Survival Analysis – Better Understanding of Censoring and Truncation

censoringsurvivaltruncation

I am taking a course in survival analysis where we follow the book "Survival Analysis: Techniques for Censored and Truncated Data" by John P. Klein and Melvin L. Moeschberger.

Although I like the book in general, I don't really understand the way truncation is explained in the book and my professor's explanation hasn't helped too much either – and what is worse they seem to conflict a little bit in my head.

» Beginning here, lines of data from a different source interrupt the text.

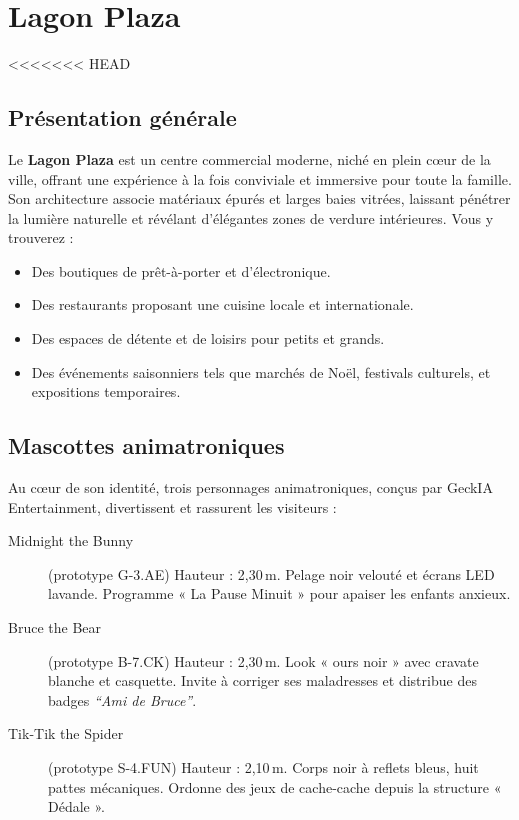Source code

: \section{Lagon Plaza} %
<<<<<<< HEAD

\subsection{Présentation générale}
Le \textbf{Lagon Plaza} est un centre commercial moderne, niché en plein cœur de la ville, offrant une expérience à la fois conviviale et immersive pour toute la famille. Son architecture associe matériaux épurés et larges baies vitrées, laissant pénétrer la lumière naturelle et révélant d’élégantes zones de verdure intérieures. Vous y trouverez :
\begin{itemize}
  \item Des boutiques de prêt-à-porter et d’électronique.
  \item Des restaurants proposant une cuisine locale et internationale.
  \item Des espaces de détente et de loisirs pour petits et grands.
  \item Des événements saisonniers tels que marchés de Noël, festivals culturels, et expositions temporaires.
\end{itemize}

\subsection{Mascottes animatroniques}
Au cœur de son identité, trois personnages animatroniques, conçus par GeckIA Entertainment, divertissent et rassurent les visiteurs :
\begin{description}
  \item[Midnight the Bunny] (prototype G-3.AE)
    Hauteur : 2,30\,m. Pelage noir velouté et écrans LED lavande. Programme « La Pause Minuit » pour apaiser les enfants anxieux.
  \item[Bruce the Bear] (prototype B-7.CK)  
    Hauteur : 2,30\,m. Look « ours noir » avec cravate blanche et casquette. Invite à corriger ses maladresses et distribue des badges \emph{“Ami de Bruce”}.
  \item[Tik-Tik the Spider] (prototype S-4.FUN)  
    Hauteur : 2,10\,m. Corps noir à reflets bleus, huit pattes mécaniques. Ordonne des jeux de cache-cache depuis la structure « Dédale ».
\end{description}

From my current understanding censoring in survival analysis occurs when either the event we are trying to model the time to has already been triggered for an observation in the study (left-censoring) or if for the duration of the study we don't see the event occur for an observation (right-censoring). Hence censoring is (1) a local property in the sense that we talk about a observation being censored, and (2) censored observations are in the study.

From my current understanding, truncation on the other hand occurs when the study is conducted in such a way that some potential observations are left out.

So the main difference between censoring and truncation is whether or not we have access to all potential observations or not, is it not?

Now here is where the book and my professor's explanations differ a bit:

  1. Book: A truncated observation is one that has been left out due to some restriction of the study. For instance if we are modelling time to death but only looking at people at retirement homes, we miss people under the age threshold (say 60) to be admitted to the retirement homes. Hence dead people younger than 60 are truncated in this study.

  2. Professor: Truncation occurs when observations are only in the study given some condition. In the same example ALL observations are truncated since they have survived beyond age 60 and are only in the study because of this condition.

So from what I understand the book claims truncation is a local property, while my professor claims that it is a global property (in the sense that the data set is truncated). Which one is the correct one? If there are different conventions, then which one is the most common one?

Also, the above example is an example of left truncation. I am having a hard time coming up with a natural example of right truncation? Does anyone have a good one?

Best Answer

I think that the apparent discrepancy between the text and your professor has to do with the truncated (and thus missing) "observations" versus the implications for how you handle the data that you do have.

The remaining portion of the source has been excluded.